Exercise instructions:
Output only this range of the data below: the line that contains "The point of" through the final line, both ends included, each retyped exactly.
━━ Available data ━━
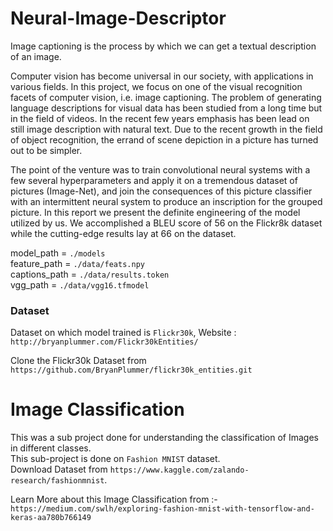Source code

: # Neural-Image-Descriptor
Image captioning is the process by which we can get a textual description of an image.  

Computer vision has become universal in our society, with applications in various fields. In this project, we focus on one of the visual recognition facets of computer vision, i.e. image captioning. The problem of generating language descriptions for visual data has been studied from a long time but in the field of videos. In the recent few years emphasis has been lead on still image description with natural text. Due to the recent growth in the field of object recognition, the errand of scene depiction in a picture has turned out to be simpler.   

The point of the venture was to train convolutional neural systems with a few several
hyperparameters and apply it on a tremendous dataset of pictures (Image-Net), and join the
consequences of this picture classifier with an intermittent neural system to produce an
inscription for the grouped picture. In this report we present the definite engineering of the
model utilized by us. We accomplished a BLEU score of 56 on the Flickr8k dataset while the
cutting-edge results lay at 66 on the dataset.  

model_path = `./models`  
feature_path = `./data/feats.npy`  
captions_path = `./data/results.token`  
vgg_path = `./data/vgg16.tfmodel`  

### Dataset
Dataset on which model trained is `Flickr30k`, Website : `http://bryanplummer.com/Flickr30kEntities/`  

Clone the Flickr30k Dataset from `https://github.com/BryanPlummer/flickr30k_entities.git`  

# Image Classification
This was a sub project done for understanding the classification of Images in different classes.  
This sub-project is done on `Fashion MNIST` dataset.  
Download Dataset from `https://www.kaggle.com/zalando-research/fashionmnist`.  

Learn More about this Image Classification from :- `https://medium.com/swlh/exploring-fashion-mnist-with-tensorflow-and-keras-aa780b766149`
━━━
Solution to this problem:
The point of the venture was to train convolutional neural systems with a few several
hyperparameters and apply it on a tremendous dataset of pictures (Image-Net), and join the
consequences of this picture classifier with an intermittent neural system to produce an
inscription for the grouped picture. In this report we present the definite engineering of the
model utilized by us. We accomplished a BLEU score of 56 on the Flickr8k dataset while the
cutting-edge results lay at 66 on the dataset.  

model_path = `./models`  
feature_path = `./data/feats.npy`  
captions_path = `./data/results.token`  
vgg_path = `./data/vgg16.tfmodel`  

### Dataset
Dataset on which model trained is `Flickr30k`, Website : `http://bryanplummer.com/Flickr30kEntities/`  

Clone the Flickr30k Dataset from `https://github.com/BryanPlummer/flickr30k_entities.git`  

# Image Classification
This was a sub project done for understanding the classification of Images in different classes.  
This sub-project is done on `Fashion MNIST` dataset.  
Download Dataset from `https://www.kaggle.com/zalando-research/fashionmnist`.  

Learn More about this Image Classification from :- `https://medium.com/swlh/exploring-fashion-mnist-with-tensorflow-and-keras-aa780b766149`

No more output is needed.